New Book | Peace as Governance
Cool new book out (Peace as Governance) that looks at negotiation incentives used in peace agreements - excerpt:
In order to end armed conflict, and ensure that it does not recur, numerous tactics are used by national governments, the international community, and others engaged in conflict resolution. These tactics include amnesties, financial rewards, offers of inclusion in structures of power, and threats of reprisal and use of force, among myriad others. There is a thriving debate in the literature regarding the appropriate tactics and incentives for peace negotiations, as well as the peacebuilding processes promoted by the international community.
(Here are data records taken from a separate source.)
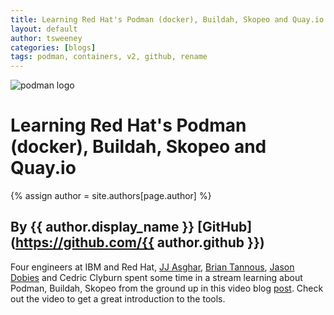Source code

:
 ```yaml
---
title: Learning Red Hat's Podman (docker), Buildah, Skopeo and Quay.io 
layout: default
author: tsweeney 
categories: [blogs]
tags: podman, containers, v2, github, rename
---
```

![podman logo](https://podman.io/images/podman.svg)

# Learning Red Hat's Podman (docker), Buildah, Skopeo and Quay.io 
{% assign author = site.authors[page.author] %}
## By {{ author.display_name }} [GitHub](https://github.com/{{ author.github }})

Four engineers at IBM and Red Hat, [JJ Asghar](https://twitter.com/jjasghar), [Brian Tannous](https://twitter.com/briantannous), [Jason Dobies](https://twitter.com/jdob) and Cedric Clyburn spent some time in a stream learning about Podman, Buildah, Skopeo from the ground up in this video blog [post](https://www.youtube.com/watch?time_continue=246&v=IKGcxxjieFo&feature=emb_logo).  Check out the video to get a great introduction to the tools.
This book critically analyzes one key set of negotiation incentives used in peace agreements: inclusion of armed groups in structures of power. Though I loosely term these incentives as ‘power-sharing’, they are much broader than traditional power-sharing, and rely on explicit institutionalization of the state and the use of state institutions. These negotiation incentives can involve inclusion of previously excluded or outlawed groups as legitimate political parties, sharing of resources with such groups, inclusion of former combatants in reformed military or police forces, and offers of partial or complete autonomy. This approach is largely used to bring non-state armed groups into negotiations, rather than as leverage on governments themselves. The book, drawing upon studies in Sri Lanka, Sudan, and Colombia, demonstrates the limitations and even dangers of using such strategies.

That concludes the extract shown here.